Ships and submarines collect bilge water in the lowest parts of the hull, where leaks, condensation, seawater, fuel, lubricating oil, and cleaning fluids can mix. Before this water can be pumped overboard, it must be cleaned so oil does not harm marine life or coat the ocean surface. An oily water separator uses physical properties like density, droplet size, and filtration to remove oil from water.
This system is important because even small amounts of oil can spread into a thin film over a large area.
Key Facts
- Oil is usually less dense than water, so it tends to float when the mixture is allowed to settle.
- Density = mass / volume, or ρ = m / V.
- Many marine discharge rules limit oil content to 15 parts per million, written as 15 ppm.
- 1 ppm in water is approximately 1 mg of oil per 1 L of water.
- Flow rate can be calculated with Q = V / t, where Q is flow rate, V is volume, and t is time.

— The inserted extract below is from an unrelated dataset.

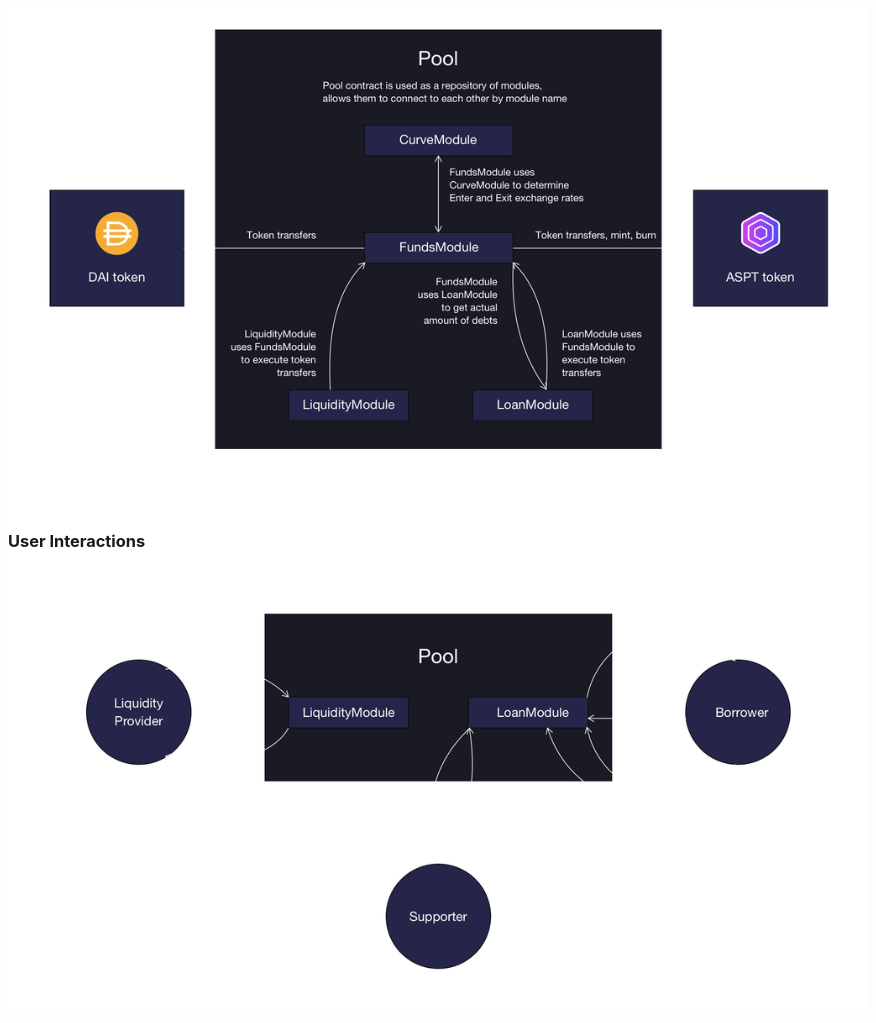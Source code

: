 ![Modules](/images/development/akropolisos/diagram_modules.png)
### User Interactions
![User Interactions](/images/development/akropolisos/diagram_user_interactions.png)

- An oily water separator often uses gravity separation, coalescing filters, oil sensors, and an automatic valve that stops discharge if oil content is too high.
Vocabulary
- Bilge water
- Bilge water is the mixture of water, oil, fuel, and other fluids that collects in the lowest part of a ship or submarine.
- Oily water separator
- An oily water separator is a device that removes oil from bilge water before the water is discharged.
- Coalescence
- Coalescence is the joining of small oil droplets into larger droplets that separate from water more easily.
- Parts per million
- Parts per million, or ppm, is a concentration unit that describes how many parts of a substance are present in one million parts of a mixture.
- Oil content monitor
- An oil content monitor is a sensor that measures how much oil remains in treated water.
Common Mistakes to Avoid
- Assuming the separator destroys the oil. It only separates and collects oil, which must still be stored and disposed of properly.
- Thinking all oily water can be discharged after one filter. The discharge depends on the oil concentration reading and may be stopped if it is above the legal limit.
- Ignoring flow rate through the separator. If water moves too fast, oil droplets may not have enough time to rise, merge, or be trapped by filters.
- Confusing clear water with safe water. Water can look clean while still containing dissolved or tiny suspended oil droplets above the allowed limit.
Practice Questions
- 1 A bilge tank contains 600 L of water with 9,000 mg of oil mixed in. What is the oil concentration in ppm, using 1 ppm = 1 mg/L?
- 2 An oily water separator treats 1,200 L of bilge water in 40 minutes. What is the flow rate in liters per minute?
- 3 Explain why an oily water separator often uses both a settling chamber and a coalescing filter instead of only one separation step.